Hacker News new | ask | show | jobs
by dmitrygr 3703 days ago
And this, boys and girls, is why you should never join a second start-up. Join one early, see how it works & learn as much as you can. Do not expect $$$ - you will not make any. Then decide if you want to start your own, or want comfortable well-paid employment at GOOG/AAPL/FB/etc

Do not expect to make money from a start-up unless you started it. If you did not start it, you are the disposable labour. Sorry.

2 comments

Note that the situation has evolved over the last 20 years. During the first tech wave, general employees actually made decent money when the company got sold. I know a bunch of people that walked into early retirement in the 90s.

But, in that first wave, the founders were more likely to be the ones who built the original product. Since then, there's been a dramatic shift from the inventor-run tech company to the financier-run or salesperson-run tech company. In this second generation company, there's considerably less leverage for a non-sales or non-finance employee. I've known a couple people who've gotten rich during the second wave, but none were from the creative team.

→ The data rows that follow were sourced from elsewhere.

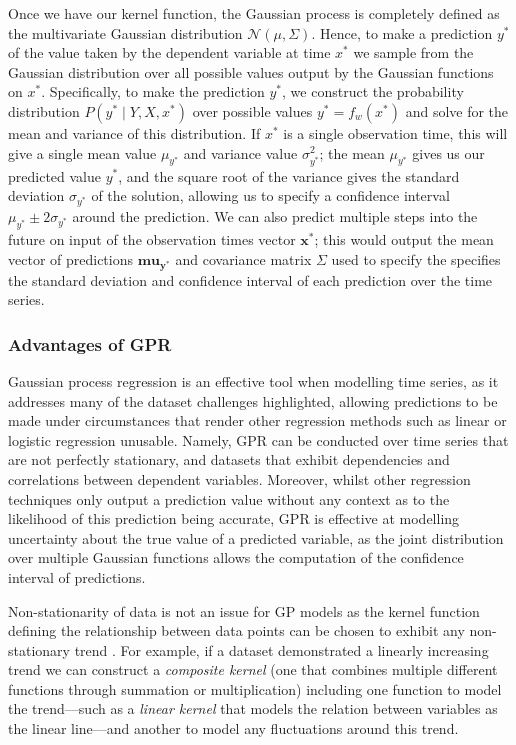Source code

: \documentclass[a4paper, 11pt]{article}
\begin{document}
    Once we have our kernel function, the Gaussian process is completely defined as the multivariate Gaussian distribution $\mathcal{N}(\mu, \Sigma)$. Hence, to make a prediction $y^*$ of the value taken by the dependent variable at time $x^*$ we sample from the Gaussian distribution over all possible values output by the Gaussian functions on $x^*$. Specifically, to make the prediction $y^*$, we construct the probability distribution $P(y^* \mid Y, X, x^*)$ over possible values $y^* = f_w(x^*)$ and solve for the mean and variance of this distribution. If $x^*$ is a single observation time, this will give a single mean value $\mu_{y^*}$ and variance value $\sigma^2_{y^*}$; the mean $\mu_{y^*}$ gives us our predicted value $y^*$, and the square root of the variance gives the standard deviation $\sigma_{y^*}$ of the solution, allowing us to specify a confidence interval $\mu_{y^*} \pm 2 \sigma_{y^*}$ around the prediction. We can also predict multiple steps into the future on input of the observation times vector $\mathbf{x^*}$; this would output the mean vector of predictions $\mathbf{mu_{y^*}}$ and covariance matrix $\Sigma$ used to specify the specifies the standard deviation and confidence interval of each prediction over the time series.

    \subsubsection{Advantages of GPR}

    Gaussian process regression is an effective tool when modelling time series, as it addresses many of the dataset challenges highlighted, allowing predictions to be made under circumstances that render other regression methods such as linear or logistic regression unusable. Namely, GPR can be conducted over time series that are not perfectly stationary, and datasets that exhibit dependencies and correlations between dependent variables. Moreover, whilst other regression techniques only output a prediction value without any context as to the likelihood of this prediction being accurate, GPR is effective at modelling uncertainty about the true value of a predicted variable, as the joint distribution over multiple Gaussian functions allows the computation of the confidence interval of predictions.

    Non-stationarity of data is not an issue for GP models as the kernel function defining the relationship between data points can be chosen to exhibit any non-stationary trend \cite{bitvai-2016}. For example, if a dataset demonstrated a linearly increasing trend we can construct a \emph{composite kernel} (one that combines multiple different functions through summation or multiplication) including one function to model the trend---such as a \emph{linear kernel} that models the relation between variables as the linear line---and another to model any fluctuations around this trend.
\end{document}

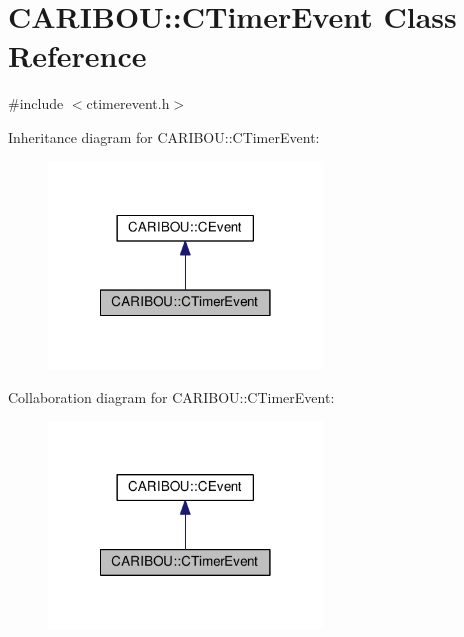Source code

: \section{C\-A\-R\-I\-B\-O\-U\-:\-:C\-Timer\-Event Class Reference}
\label{class_c_a_r_i_b_o_u_1_1_c_timer_event}


{\ttfamily \#include $<$ctimerevent.\-h$>$}



Inheritance diagram for C\-A\-R\-I\-B\-O\-U\-:\-:C\-Timer\-Event\-:\nopagebreak
\begin{figure}[H]
\begin{center}
\leavevmode
\includegraphics[width=206pt]{class_c_a_r_i_b_o_u_1_1_c_timer_event__inherit__graph}
\end{center}
\end{figure}


Collaboration diagram for C\-A\-R\-I\-B\-O\-U\-:\-:C\-Timer\-Event\-:\nopagebreak
\begin{figure}[H]
\begin{center}
\leavevmode
\includegraphics[width=206pt]{class_c_a_r_i_b_o_u_1_1_c_timer_event__coll__graph}
\end{center}
\end{figure}
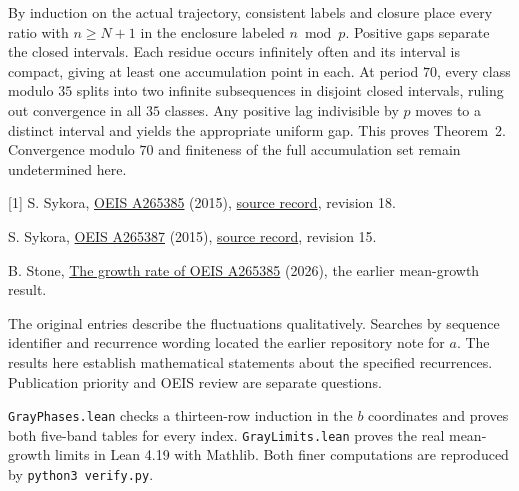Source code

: \documentclass[11pt,letterpaper]{article}
\newcommand{\hd}[1]{\vspace{6pt}{\large\bfseries\color{accent}#1}\par}
\newcommand{\link}[2]{\href{#1}{#2}}
\begin{document}
By induction on the actual trajectory, consistent labels and closure place every ratio with $n\ge N+1$ in the enclosure labeled $n\bmod p$. Positive gaps separate the closed intervals. Each residue occurs infinitely often and its interval is compact, giving at least one accumulation point in each. At period $70$, every class modulo $35$ splits into two infinite subsequences in disjoint closed intervals, ruling out convergence in all $35$ classes. Any positive lag indivisible by $p$ moves to a distinct interval and yields the appropriate uniform gap. This proves Theorem~2. Convergence modulo $70$ and finiteness of the full accumulation set remain undetermined here.

\hd{Sources and verification}
{\small
[1] S. Sykora, \link{https://oeis.org/A265385}{OEIS A265385} (2015), \link{https://github.com/oeis/oeisdata/blob/main/seq/A265/A265385.seq}{source record}, revision 18.\par
[2] S. Sykora, \link{https://oeis.org/A265387}{OEIS A265387} (2015), \link{https://github.com/oeis/oeisdata/blob/main/seq/A265/A265387.seq}{source record}, revision 15.\par
[3] B. Stone, \link{https://github.com/blakestone-x/math/tree/a80ee14b88981065189113eace98e1b8fba58c28/A265385}{The growth rate of OEIS A265385} (2026), the earlier mean-growth result.\par
The original entries describe the fluctuations qualitatively. Searches by sequence identifier and recurrence wording located the earlier repository note for $a$. The results here establish mathematical statements about the specified recurrences. Publication priority and OEIS review are separate questions.\par
\texttt{GrayPhases.lean} checks a thirteen-row induction in the $b$ coordinates and proves both five-band tables for every index. \texttt{GrayLimits.lean} proves the real mean-growth limits in Lean 4.19 with Mathlib. Both finer computations are reproduced by \texttt{python3 verify.py}.}
\end{document}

If people took your advice Silicon Valley would be toast.
Silicon valley is built on naive dreamers who time and time again expect to make money as startup employees against all rules of logic and contrary to historical data.
Why don't people understand, you don't get rich without risking capital.

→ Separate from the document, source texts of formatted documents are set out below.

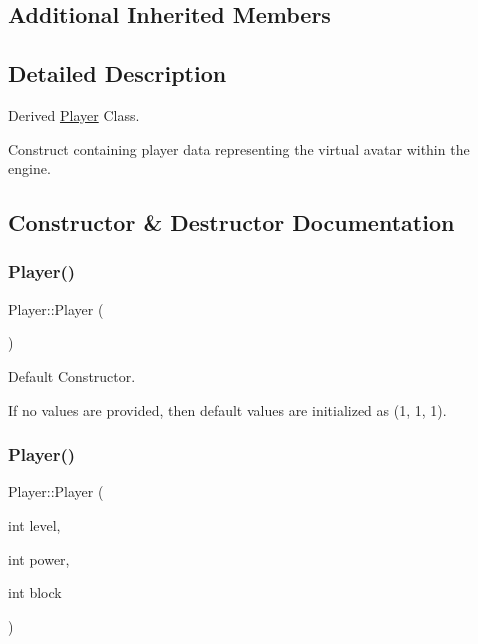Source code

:\subsection*{Additional Inherited Members}


\subsection{Detailed Description}
Derived \mbox{\hyperlink{classPlayer}{Player}} Class. 

Construct containing player data representing the virtual avatar within the engine. 

\subsection{Constructor \& Destructor Documentation}
\mbox{\label{classPlayer_affe0cc3cb714f6deb4e62f0c0d3f1fd8}} 
\subsubsection{\texorpdfstring{Player()}{Player()}\hspace{0.1cm}{\footnotesize\ttfamily [1/3]}}
{\footnotesize\ttfamily Player\+::\+Player (\begin{DoxyParamCaption}{ }\end{DoxyParamCaption})}



Default Constructor. 

If no values are provided, then default values are initialized as (1, 1, 1). \mbox{\label{classPlayer_a47eaddc652e72e30707a8647364fc734}} 
\subsubsection{\texorpdfstring{Player()}{Player()}\hspace{0.1cm}{\footnotesize\ttfamily [2/3]}}
{\footnotesize\ttfamily Player\+::\+Player (\begin{DoxyParamCaption}\item[{int}]{level,  }\item[{int}]{power,  }\item[{int}]{block }\end{DoxyParamCaption})}



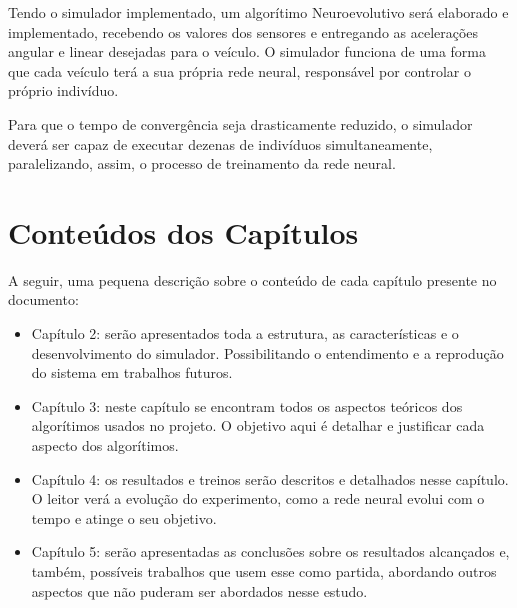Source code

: Tendo o simulador implementado, um algorítimo Neuroevolutivo será elaborado e implementado, recebendo os valores dos sensores e entregando as acelerações angular e linear desejadas para o veículo. O simulador funciona de uma forma que cada veículo terá a sua própria rede neural, responsável por controlar o próprio indivíduo.

Para que o tempo de convergência seja drasticamente reduzido, o simulador deverá ser capaz de executar dezenas de indivíduos simultaneamente, paralelizando, assim, o processo de treinamento da rede neural.

\section{Conteúdos dos Capítulos}
A seguir, uma pequena descrição sobre o conteúdo de cada capítulo presente no documento:

\begin{itemize}
  \item Capítulo 2: serão apresentados toda a estrutura, as características e o desenvolvimento do simulador. Possibilitando o entendimento e a reprodução do sistema em trabalhos futuros.
  \item Capítulo 3: neste capítulo se encontram todos os aspectos teóricos dos algorítimos usados no projeto. O objetivo aqui é detalhar e justificar cada aspecto dos algorítimos.
  \item Capítulo 4: os resultados e treinos serão descritos e detalhados nesse capítulo. O leitor verá a evolução do experimento, como a rede neural evolui com o tempo e atinge o seu objetivo.
  \item Capítulo 5: serão apresentadas as conclusões sobre os resultados alcançados e, também, possíveis trabalhos que usem esse como partida, abordando outros aspectos que não puderam ser abordados nesse estudo.
\end{itemize}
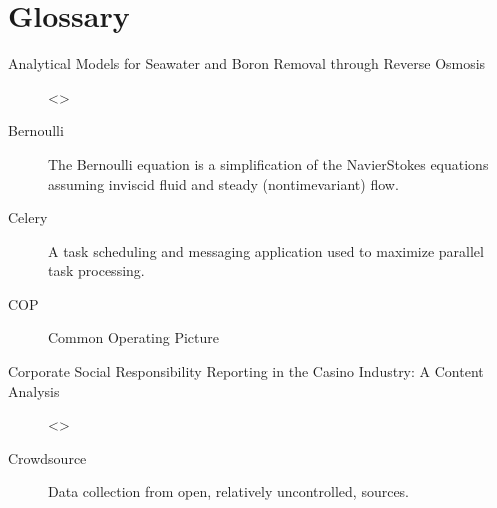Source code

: \documentclass[letterpaper,12pt,english]{book}
\begin{document}
\section{Glossary}
\label{\detokenize{glossary:glossary}}\label{\detokenize{glossary::doc}}\begin{description}
\item[{Analytical Models for Seawater and Boron Removal through Reverse Osmosis\label{\detokenize{glossary:term-Analytical-Models-for-Seawater-and-Boron-Removal-through-Reverse-Osmosis}}}] \leavevmode
\sphinxAtStartPar
\textless{}\textgreater{}

\item[{Bernoulli\label{\detokenize{glossary:term-Bernoulli}}}] \leavevmode
\sphinxAtStartPar
The Bernoulli equation is a simplification of the Navier\sphinxhyphen{}Stokes equations assuming inviscid fluid and steady (non\sphinxhyphen{}time\sphinxhyphen{}variant) flow.

\item[{Celery\label{\detokenize{glossary:term-Celery}}}] \leavevmode
\sphinxAtStartPar
A task scheduling and messaging application used to maximize parallel task processing.

\item[{COP\label{\detokenize{glossary:term-COP}}}] \leavevmode
\sphinxAtStartPar
Common Operating Picture

\item[{Corporate Social Responsibility Reporting in the Casino Industry: A Content Analysis\label{\detokenize{glossary:term-Corporate-Social-Responsibility-Reporting-in-the-Casino-Industry-A-Content-Analysis}}}] \leavevmode
\sphinxAtStartPar
\textless{}\textgreater{}

\item[{Crowdsource\label{\detokenize{glossary:term-Crowdsource}}}] \leavevmode
\sphinxAtStartPar
Data collection from open, relatively un\sphinxhyphen{}controlled, sources.


\end{description}
\end{document}
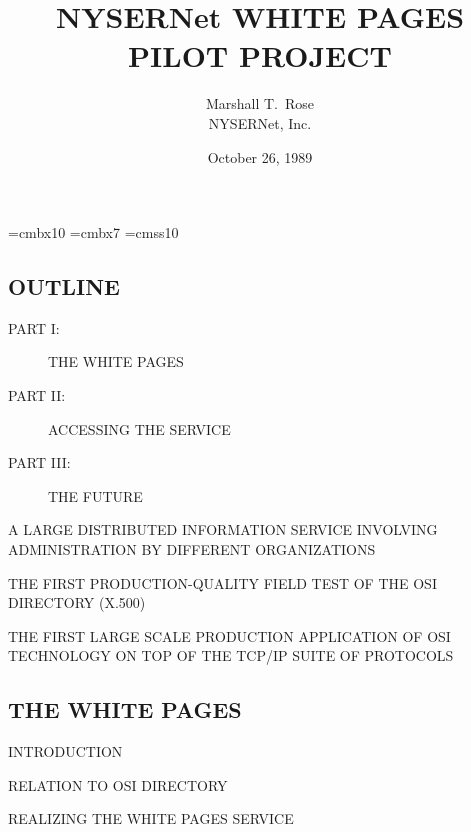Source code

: 

\def\emph#1{\underline{#1}}

\font\xx=cmbx10
\font\yy=cmbx7
\font\sf=cmss10

\raggedright


\let\tradeNAMfont=\relax
\let\tradeORGfont=\relax



\title	{NYSERNet WHITE PAGES\\ PILOT PROJECT}
\author	{Marshall T.~Rose\\ NYSERNet, Inc.}
\date	{October 26, 1989}
\maketitlepage


\begin{bwslide}
\part*	{OUTLINE}\bf

\begin{description}
\item[PART I:]		THE WHITE PAGES

\item[PART II:]		ACCESSING THE SERVICE

\item[PART III:]	THE FUTURE
\end{description}
\end{bwslide}


\begin{bwslide}

\begin{nrtc}
\item	A LARGE DISTRIBUTED INFORMATION SERVICE INVOLVING ADMINISTRATION BY
	DIFFERENT ORGANIZATIONS

\item	THE FIRST PRODUCTION-QUALITY FIELD TEST OF THE OSI DIRECTORY (X.500)

\item	THE FIRST LARGE SCALE PRODUCTION APPLICATION OF OSI TECHNOLOGY ON TOP
	OF THE TCP/IP SUITE OF PROTOCOLS
\end{nrtc}
\end{bwslide}


\begin{bwslide}
\part	{THE WHITE PAGES}\bf

\begin{nrtc}
\item	INTRODUCTION

\item	RELATION TO OSI DIRECTORY

\item	REALIZING THE WHITE PAGES SERVICE
\end{nrtc}
\end{bwslide}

Yes, your time is capital. But not when you've already traded it for salary.

Brokers risk their time to try to sell speculative deals. This is why they make a chunk of the deal. No guarantee.

Lawyers get paid by the hour for their time. This is why they can earn a nice living but won't get wildly rich unless they take speculative cases on contingency.

What did the founder risk? OtherPeoples'Money?
Not sure why they're naive. Even if you don't get rich you still make very good money and get nice perks. Why must the end goal to be filthy rich?
Most startups don't even pay enough to rent a 2br apt. Must the end goal be to be single and family-less forever? ;)
From what I can see, the odds of getting rich through stock options at a startup are similar to winning the lottery.
True but this doesn't mean he's not right. 9 out of 10 startups fail. And you usually do make more money if you started it.